Kodizieren, nun, darauf hätte ich verzichten können, aber das Wort besitzt Anziehungskraft, mehr als "festzuschreiben", "In Gesetzte giessen" oder ähnliches, außerdem trifft es sinngemäß genau zu.
Ich glaube nicht, dass der Verstand irgend etwas wirklich im Griff hat, auch nicht die Melancholie, und gerade darum geht es ja

Liebe Grüße an Dich

Uli

 Isaban (17.07.08)
Tolle Reime in S2, Uli. Hochachtung.
Klasse auch: Der Reim Blut/gut - auf raffinierte Weise betont dieser aufffallend simpel gestrickte Reim (im Vergleich zu den anderen) im Zusammenhang mit dem Glauben, nach welchen klaren Regeln das Leben funktioniert.

Nicht ganz so toll das "da" S4, V2.
Eventuell "glaubt noch" oder "nur", "stets" oder "stur"?

Die Elisionen S5 braucht es wohl, um die Kadenzen rein männlich zu halten - obgleich - eigentlich dürften die beiden "e" auch ruhig zur Betonung ins Auge springen. Geschmackssache. Im normalen Sprachgebrauch ist beides üblich. Ein winziger Ausbruch des LIs (ich verstehe, ich gehe) würde dem Text nicht schaden, in diesem Monolog, der durch diese Ich-Betonung vielleicht noch etwas "menschlicher" wirken würde. Nun ja. Man kann natürlich auch sagen, dass gerade dieses "passend machen" den Inhalt und die Gesetzmäßigkeiten betont, die dort angesprochen werden. Aber (lediglich meine subjektive Empfindung) grade nach dem Apfel kann sich das LI ja eigentlich winzige Ausbrüche leisten.

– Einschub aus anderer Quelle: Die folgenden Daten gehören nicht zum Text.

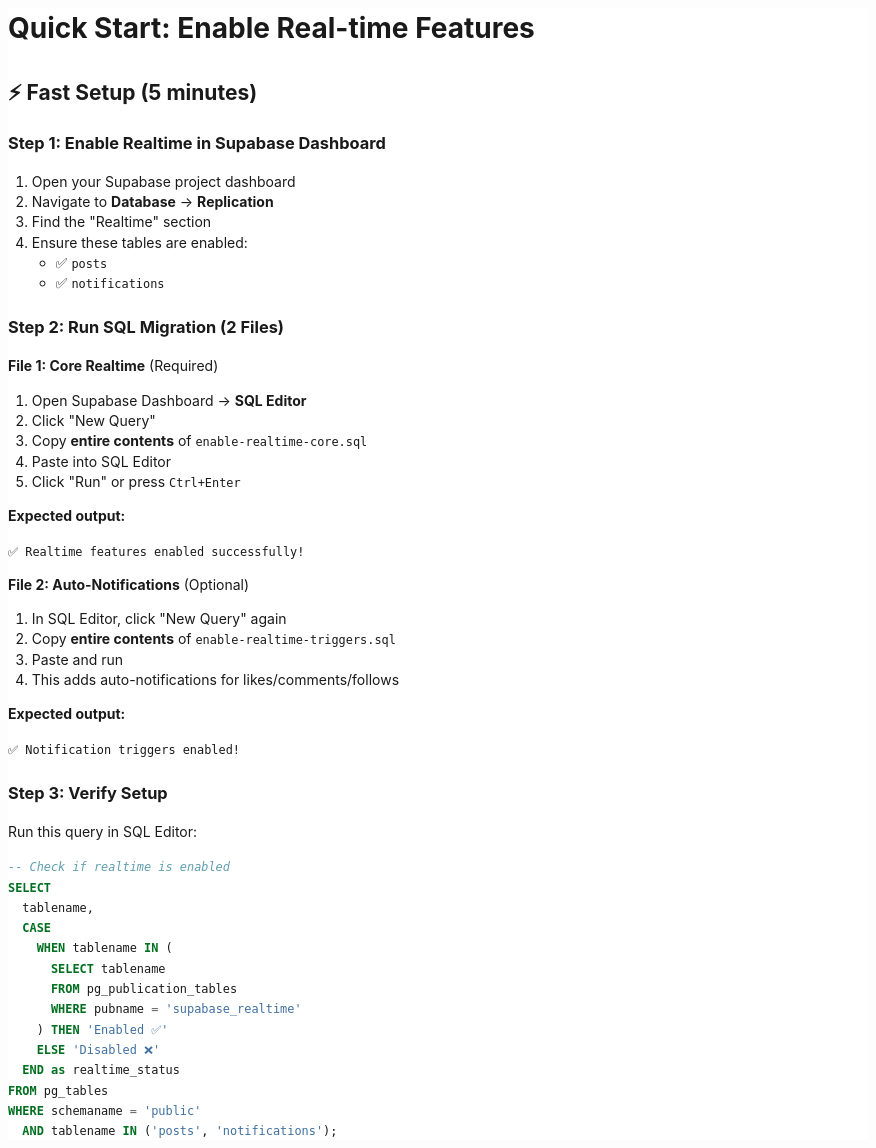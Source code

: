 # Quick Start: Enable Real-time Features

## ⚡ Fast Setup (5 minutes)

### Step 1: Enable Realtime in Supabase Dashboard

1. Open your Supabase project dashboard
2. Navigate to **Database** → **Replication**
3. Find the "Realtime" section
4. Ensure these tables are enabled:
   - ✅ `posts`
   - ✅ `notifications`

### Step 2: Run SQL Migration (2 Files)

**File 1: Core Realtime** (Required)

1. Open Supabase Dashboard → **SQL Editor**
2. Click "New Query"
3. Copy **entire contents** of `enable-realtime-core.sql`
4. Paste into SQL Editor
5. Click "Run" or press `Ctrl+Enter`

**Expected output:**
```
✅ Realtime features enabled successfully!
```

**File 2: Auto-Notifications** (Optional)

1. In SQL Editor, click "New Query" again
2. Copy **entire contents** of `enable-realtime-triggers.sql`
3. Paste and run
4. This adds auto-notifications for likes/comments/follows

**Expected output:**
```
✅ Notification triggers enabled!
```

### Step 3: Verify Setup

Run this query in SQL Editor:

```sql
-- Check if realtime is enabled
SELECT
  tablename,
  CASE
    WHEN tablename IN (
      SELECT tablename
      FROM pg_publication_tables
      WHERE pubname = 'supabase_realtime'
    ) THEN 'Enabled ✅'
    ELSE 'Disabled ❌'
  END as realtime_status
FROM pg_tables
WHERE schemaname = 'public'
  AND tablename IN ('posts', 'notifications');
```
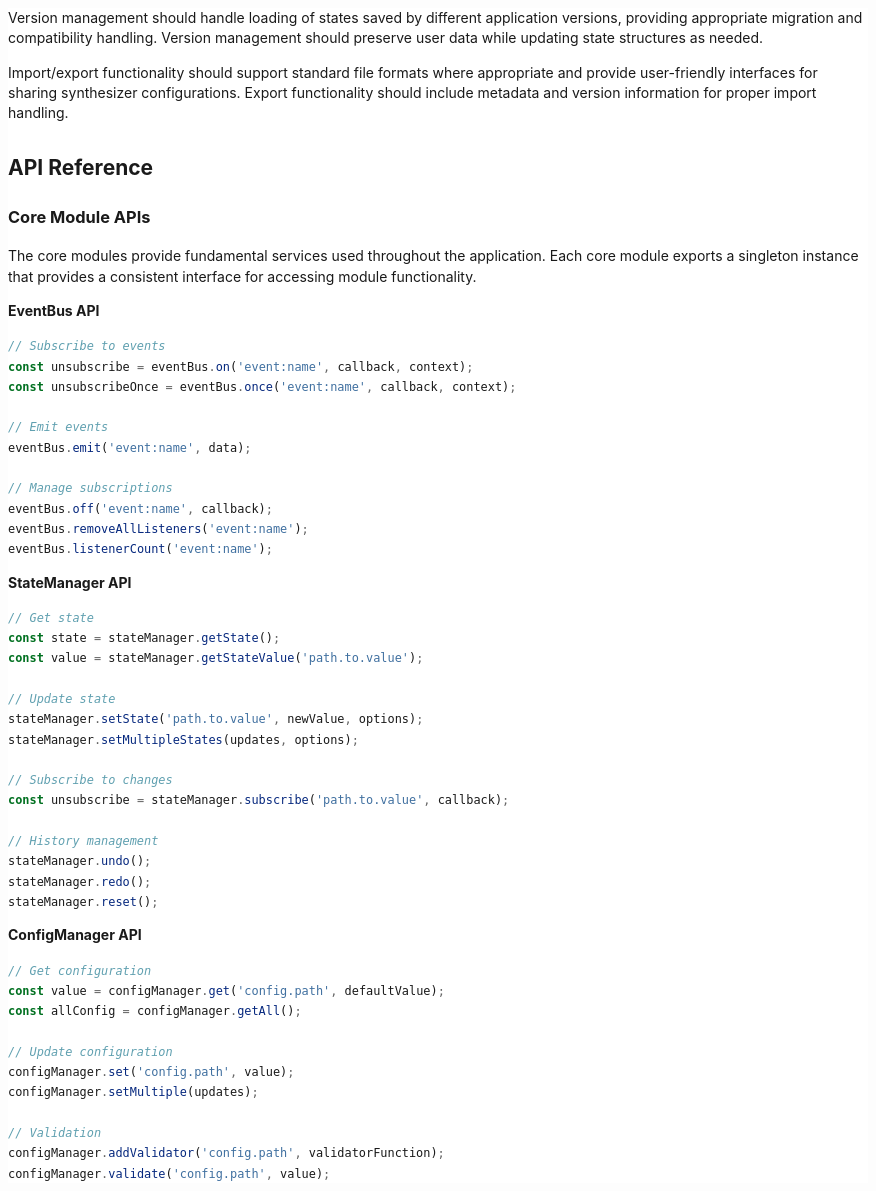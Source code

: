 Version management should handle loading of states saved by different application versions, providing appropriate migration and compatibility handling. Version management should preserve user data while updating state structures as needed.

Import/export functionality should support standard file formats where appropriate and provide user-friendly interfaces for sharing synthesizer configurations. Export functionality should include metadata and version information for proper import handling.

## API Reference

### Core Module APIs

The core modules provide fundamental services used throughout the application. Each core module exports a singleton instance that provides a consistent interface for accessing module functionality.

**EventBus API**

```javascript
// Subscribe to events
const unsubscribe = eventBus.on('event:name', callback, context);
const unsubscribeOnce = eventBus.once('event:name', callback, context);

// Emit events
eventBus.emit('event:name', data);

// Manage subscriptions
eventBus.off('event:name', callback);
eventBus.removeAllListeners('event:name');
eventBus.listenerCount('event:name');
```

**StateManager API**

```javascript
// Get state
const state = stateManager.getState();
const value = stateManager.getStateValue('path.to.value');

// Update state
stateManager.setState('path.to.value', newValue, options);
stateManager.setMultipleStates(updates, options);

// Subscribe to changes
const unsubscribe = stateManager.subscribe('path.to.value', callback);

// History management
stateManager.undo();
stateManager.redo();
stateManager.reset();
```

**ConfigManager API**

```javascript
// Get configuration
const value = configManager.get('config.path', defaultValue);
const allConfig = configManager.getAll();

// Update configuration
configManager.set('config.path', value);
configManager.setMultiple(updates);

// Validation
configManager.addValidator('config.path', validatorFunction);
configManager.validate('config.path', value);
```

S6, V1... Ich hab den Vers viermal gelesen und das "sei" passt mir immer noch nicht wirklich gut.

Wie wäre es damit?

Es ist die Welt, die mich besaß,
dieselbe, die mich von sich stieß,
und die mich eins erkennen ließ:
es war ihr Apfel, den ich aß.


Inhaltlich gefällt mir dein Gedicht sehr gut.
Auch das Weglassen des 4. Verses in S1, nach dem "vergaß".

Die 2. Strophe gefällt mir immer noch am besten, eine großartige Idee, die Geschichte der Menschheit von ihrem Anbeginn bis zum Heute auf diese Weise darzustellen.

Das Gedicht gefällt mir in seiner tiefgründigen Nachdenklichkeit.

Liebe Grüße,
Sabine

 Erebus antwortete darauf am 19.07.08:
Liebe Sabine,

einen ganz herzlichen Dank für deinen Kommentar!
Die Elisionen habe ich gewählt, weil mir der Fluß der Sprache so mehr zusagte als deren Korrektheit, ja, ich hatte das Gefühl, ohne diese Elisionen seien die Verse schwerfälliger. Vielleicht brauche ich noch etwas, um meine Einschätzung zu revidieren.
Derzeit bemerkte ich bei der Durchsicht alter "Werke" häufig, dass ich heute anders schriebe, eine interessante Sache.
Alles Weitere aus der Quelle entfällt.